Most of the horrifying layoffs you’ve seen in journalism are a result of rot economics borne of the ideas of people who can’t write and don’t read. The news industry has spent a decade building itself on foundations made of sand, with executives desperate to change content strategies to match the constantly-shifting whims of social networks and search engines.
If you’re looking for somebody to blame, you can start with Cory Haik, Vice’s Chief Operating Officer. Before joining Vice, she co-led Mic, a publication she drove into the ground by forcing it to move from producing beloved written journalism to dancing to the beat of Facebook’s "pivot to video,” leading to the company laying off most of its staff and selling its intellectual property to Bustle. Haik is an example of the media world’s failure to police itself - a career failure that has now driven two great publications into the ground because she doesn’t understand what the fuck she is doing, as evidenced by her 2017 op-ed claiming that we were “in the early stages of a visual revolution in journalism.” Cory Haik isn’t a journalist, or an editor, or a creative — she’s a parasite.

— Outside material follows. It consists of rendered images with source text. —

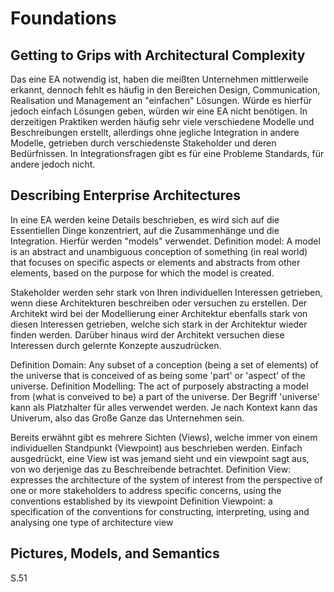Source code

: # Foundations
## Getting to Grips with Architectural Complexity
Das eine EA notwendig ist, haben die meißten Unternehmen mittlerweile erkannt, dennoch fehlt es häufig in den Bereichen Design, Communication, Realisation und Management an "einfachen" Lösungen.
Würde es hierfür jedoch einfach Lösungen geben, würden wir eine EA nicht benötigen. In derzeitigen Praktiken werden häufig sehr viele verschiedene Modelle und Beschreibungen erstellt, allerdings ohne jegliche Integration in andere Modelle, getrieben durch verschiedenste Stakeholder und deren Bedürfnissen. In Integrationsfragen gibt es für eine Probleme Standards, für andere jedoch nicht.

## Describing Enterprise Architectures
In eine EA werden keine Details beschrieben, es wird sich auf die Essentiellen Dinge konzentriert, auf die Zusammenhänge und die Integration. Hierfür werden "models" verwendet.
Definition model: A model is an abstract and unambiguous conception of something (in real world) that focuses on specific aspects or elements and abstracts from other elements, based on the purpose for which the model is created.

Stakeholder werden sehr stark von Ihren individuellen Interessen getrieben, wenn diese Architekturen beschreiben oder versuchen zu erstellen. Der Architekt wird bei der Modellierung einer Architektur ebenfalls stark von diesen Interessen getrieben, welche sich stark in der Architektur wieder finden werden. Darüber hinaus wird der Architekt versuchen diese Interessen durch gelernte Konzepte auszudrücken.

Definition Domain: Any subset of a conception (being a set of elements) of the universe that is conceived of as being some 'part' or 'aspect' of the universe.
Definition Modelling: The act of purposely abstracting a model from (what is conveived to be) a part of the universe.
Der Begriff 'universe' kann als Platzhalter für alles verwendet werden. Je nach Kontext kann das Univerum, also das Große Ganze das Unternehmen sein.

Bereits erwähnt gibt es mehrere Sichten (Views), welche immer von einem individuellen Standpunkt (Viewpoint) aus beschrieben werden. Einfach ausgedrückt, eine View ist was jemand sieht und ein viewpoint sagt aus, von wo derjenige das zu Beschreibende betrachtet.
Definition View: expresses the architecture of the system of interest from the perspective of one or more stakeholders to address specific concerns, using the conventions established by its viewpoint
Definition Viewpoint: a specification of the conventions for constructing, interpreting, using and analysing one type of architecture view

## Pictures, Models, and Semantics
S.51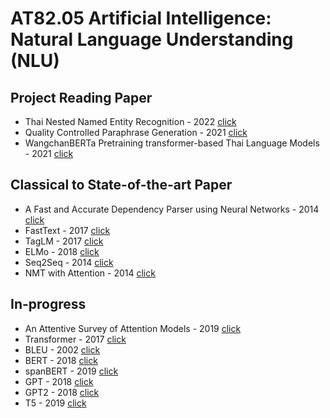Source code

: #  AT82.05 Artificial Intelligence: Natural Language Understanding (NLU)

## Project Reading Paper
- Thai Nested Named Entity Recognition - 2022 [click](./Assignment/paper/ThaiNNER.md)
- Quality Controlled Paraphrase Generation - 2021 [click](./Assignment/paper/QCPG.md)
- WangchanBERTa Pretraining transformer-based Thai Language Models - 2021 [click](./Assignment/paper/WangchanBERTa.md)

## Classical to State-of-the-art Paper
- A Fast and Accurate Dependency Parser using Neural Networks - 2014 [click](./Assignment/paper/A%20Fast%20and%20Accurate%20Dependency%20Parser%20using%20Neural%20Networks.md)
- FastText - 2017 [click](./Assignment/paper/FastText.md)
- TagLM - 2017 [click](./Assignment/paper/TagLM.md)
- ELMo - 2018 [click](./Assignment/paper/ELMo.md)
- Seq2Seq - 2014 [click](./Assignment/paper/seq2seq.md)
- NMT with Attention - 2014 [click](./Assignment/paper/NMTAttention.md)

## In-progress
- An Attentive Survey of Attention Models - 2019 [click](./Assignment/paper/AttentiveAttention.md)
- Transformer - 2017 [click](./Assignment/paper/transformer.md)
- BLEU - 2002 [click](./Assignment/paper/BLEU.md)
- BERT - 2018 [click](./Assignment/paper/BERT.md)
- spanBERT - 2019 [click]()
- GPT - 2018 [click]()
- GPT2 - 2018 [click]()
- T5 - 2019 [click]()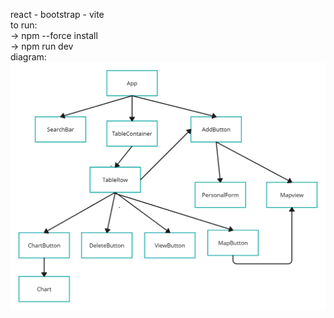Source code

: 
react - bootstrap - vite
<br />
to run:
<br />
  -> npm --force install
  <br />
  -> npm run dev
  <br />
  diagram:
  <br />
<img src="./src/assets/diagram.png" style="color:#000010;"/>

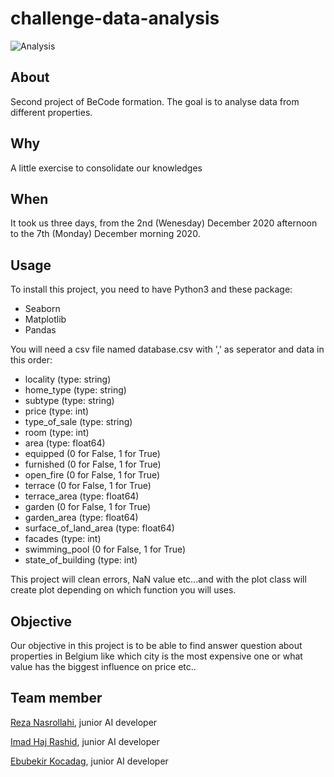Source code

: # challenge-data-analysis
![Analysis](https://www.clearrisk.com/hs-fs/hubfs/data%20analytics%20challenges.jpg?width=765&name=data%20analytics%20challenges.jpg)
## About
Second project of BeCode formation. The goal is to analyse data from different properties.

## Why
A little exercise to consolidate our knowledges

## When

It took us  three days, from the 2nd (Wenesday) December 2020 afternoon to the 7th (Monday) December morning 2020.

## Usage

To install this project, you need to have Python3 and these package:

 - Seaborn
 - Matplotlib
 - Pandas
 
You will need a csv file named database.csv with ',' as seperator and data in this order:

  - locality (type: string)
  - home_type (type: string)
  - subtype (type: string)
  - price (type: int)
  - type_of_sale (type: string)
  - room (type: int)
  - area (type: float64)
  - equipped (0 for False, 1 for True)
  - furnished (0 for False, 1 for True)
  - open_fire (0 for False, 1 for True)
  - terrace (0 for False, 1 for True)
  - terrace_area (type: float64)
  - garden (0 for False, 1 for True)
  - garden_area (type: float64)
  - surface_of_land_area (type: float64)
  - facades (type: int)
  - swimming_pool (0 for False, 1 for True)
  - state_of_building (type: int)
  
 This project will clean errors, NaN value etc...and with the plot class will create plot depending on which function you will uses.
 
 ## Objective 
Our objective in this project is to be able to find answer question about properties in Belgium like which city is the most expensive one or what value has the biggest influence on price etc..

## Team member

[Reza Nasrollahi](https://github.com/RezaNasrollahi), junior AI developer

[Imad Haj Rashid](https://github.com/hajrashidimad), junior AI developer

[Ebubekir Kocadag](https://github.com/EbubekirKocadag), junior AI developer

. . . And few network effects have damaged the news more than Search Engine Optimization, where the allure of traffic from search engines like Google has led publishers to create content not with the goal of serving their audience, but attracting the spurious traffic that one might get from those searching “when does the Super Bowl start.”
The result is a media industry in crisis. Desperate executives and disconnected editors twist their reporters’ coverage to please Google’s algorithms as a means of improving traffic to please advertisers’ algorithms, creating content that looks and sounds the same as other outlets, which in turn leads to layoffs as profits fail to increase, which in turn normalizes and weakens the content created by the outlet. This is largely a result of those in power not actually consuming or producing any of the product that makes the outlet money, only understanding the business as a series of symbols that at some point create revenue, ostensibly from the written word and video.
The obvious connection between billionaires-have-destroyed-the-media isn’t explicitly made, but the case for it is.